The exhibition content is based on photographic documents, copies and other written documents, representing the Jewish ethnic entity that lived some 500 years together with the Macedonian population.

The majority of the exhibited items originate from the end of the XIX c. and the beginning of the XX c. Many family photos of distinguished Jewish families are presented as well as their folk associations, sport societies, rabbis, craftsmen, their participation in NLAWM and the genocide of 11 March 1943 by the fascist military forces according to their ideology.

 

History

Escaping from the inquisition in Spain and Portugal in 1492, about 90,000 Jews came to the Balkans. From that number, 2000 came to Macedonia and about 700 settled in Bitola.

The Jews in Bitola preserved all of their ethnic marks, in the time of the Turkish administration. They were living in the city, concentrated in one space – a ghetto which was established in the space behind today’s “Health home”. In the second half of the 19th century the wealthier families began to settle on the right side of the river Dragor, in today’s area between hotel Macedonia – Broken Mosque – The post office – Restaurant Solun.
Mosque – the post office and Restaurant Solun.

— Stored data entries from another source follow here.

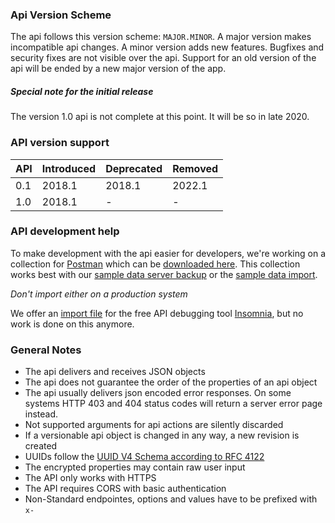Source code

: ### Api Version Scheme
The api follows this version scheme: `MAJOR.MINOR`.
A major version makes incompatible api changes.
A minor version adds new features.
Bugfixes and security fixes are not visible over the api.
Support for an old version of the api will be ended by a new major version of the app.

##### Special note for the initial release
The version 1.0 api is not complete at this point. It will be so in late 2020.

### API version support
| API | Introduced | Deprecated | Removed |
| --- | --- | --- | --- |
| 0.1 | 2018.1 | 2018.1 | 2022.1 |
| 1.0 | 2018.1 | - | - |

### API development help
To make development with the api easier for developers, we're working on a collection for [Postman](https://www.postman.com/) which can be [downloaded here](./_files/postman-collection.json).
This collection works best with our [sample data server backup](./_files/SampleDataBackup.json.gz) or the [sample data import](./_files/SamplePasswords.json).

_Don't import either on a production system_

We offer an [import file](./_files/insomnia-workspace.json) for the free API debugging tool [Insomnia](https://insomnia.rest/), but no work is done on this anymore.

### General Notes
 - The api delivers and receives JSON objects
 - The api does not guarantee the order of the properties of an api object
 - The api usually delivers json encoded error responses. On some systems HTTP 403 and 404 status codes will return a server error page instead.
 - Not supported arguments for api actions are silently discarded
 - If a versionable api object is changed in any way, a new revision is created
 - UUIDs follow the [UUID V4 Schema according to RFC 4122](https://wikipedia.org/wiki/Universally_Unique_Identifier)
 - The encrypted properties may contain raw user input
 - The API only works with HTTPS
 - The API requires CORS with basic authentication
 - Non-Standard endpointes, options and values have to be prefixed with `x-`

They had their own community, from which they administered activities concerning the religious life as well as their own health, social, cultural and humanitarian needs. These activities were realized trough various funds such as: Matanot Le’Evyjonim – (Gift for the Poor) Ozer Dalim – The health help, Bikur Holim - (Sick Aid), Malbish Irrumim – (Clothing the Naked).

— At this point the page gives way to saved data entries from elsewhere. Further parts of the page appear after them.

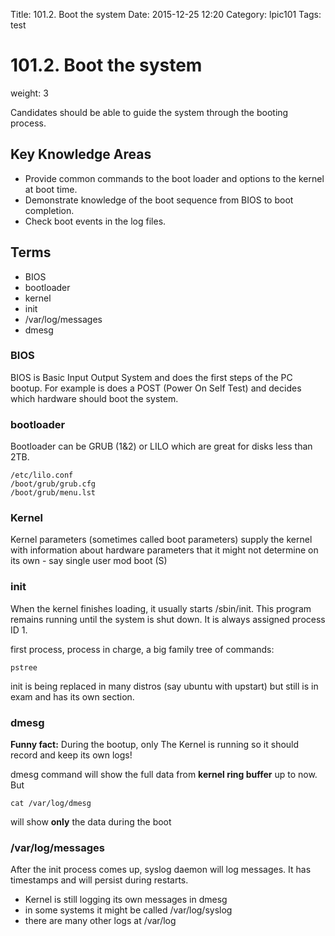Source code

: Title: 101.2. Boot the system
Date: 2015-12-25 12:20
Category: lpic101
Tags: test

# 101.2. Boot the system
weight: 3

Candidates should be able to guide the system through the booting process.

## Key Knowledge Areas
- Provide common commands to the boot loader and options to the kernel at boot time.
- Demonstrate knowledge of the boot sequence from BIOS to boot completion.
- Check boot events in the log files.

## Terms
- BIOS
- bootloader
- kernel
- init
- /var/log/messages
- dmesg

### BIOS
BIOS is Basic Input Output System and does the first steps of the PC bootup. For example is does a POST (Power On Self Test) and decides which hardware should boot the system.

### bootloader

Bootloader can be GRUB (1&2) or LILO which are great for disks less than 2TB.

	/etc/lilo.conf
	/boot/grub/grub.cfg
	/boot/grub/menu.lst


### Kernel
Kernel parameters (sometimes called boot parameters) supply the kernel with information about hardware parameters that it might not determine on its own - say single user mod boot (S)

### init
When the kernel finishes loading, it usually starts /sbin/init. This program remains running until the system is shut down. It is always assigned process ID 1.

first process, process in charge, a big family tree of commands:

    pstree

init is being replaced in many distros (say ubuntu with upstart) but still is in exam and has its own section.

### dmesg
**Funny fact:** During the bootup, only The Kernel is running so it should record and keep its own logs!

dmesg command will show the full data from  **kernel ring buffer** up to now. But

    cat /var/log/dmesg

will show **only** the data during the boot

### /var/log/messages
After the init process comes up, syslog daemon will log messages. It has timestamps and will persist during restarts.

- Kernel is still logging its own messages in dmesg
- in some systems it might be called /var/log/syslog
- there are many other logs at /var/log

Children were educated in their own religious schools, but they also attended other primary and secondary schools in the city.

During the Fascist aggression, Hitler’s Germany started the notorious genocide of the Jews. Upon immediate occupation of Bitola, the German and Bulgarian military units started to bring terror upon the Jews.. Their homes were marked with specially-made signs with inscriptions like “Here live Jews”. They were forbidden to administer their communities, they were forbidden to administer their communal funds. Because of all the other restrictions they were limited in their possibilities for a normal existence. They lived in fear.

On the 11th of March 1943, the Act of the genocide, the most terrible tragedy of the Jews from Bitola and Macedonia happened.

3,351 Jewish descendents from Bitola, together with the other Jews from Macedonia, were taken in the Concentration camps of death in Treblinka, by the 5th of April, from which no Jew from Macedonia ever returned.

The Jews from Bitola, even though they were robbed, marked, tortured and tortured in different ways, helped the National Liberation and Anti-Fascist Movement.

Some of the young Jews who had escaped from the blockade, joined the partisan units.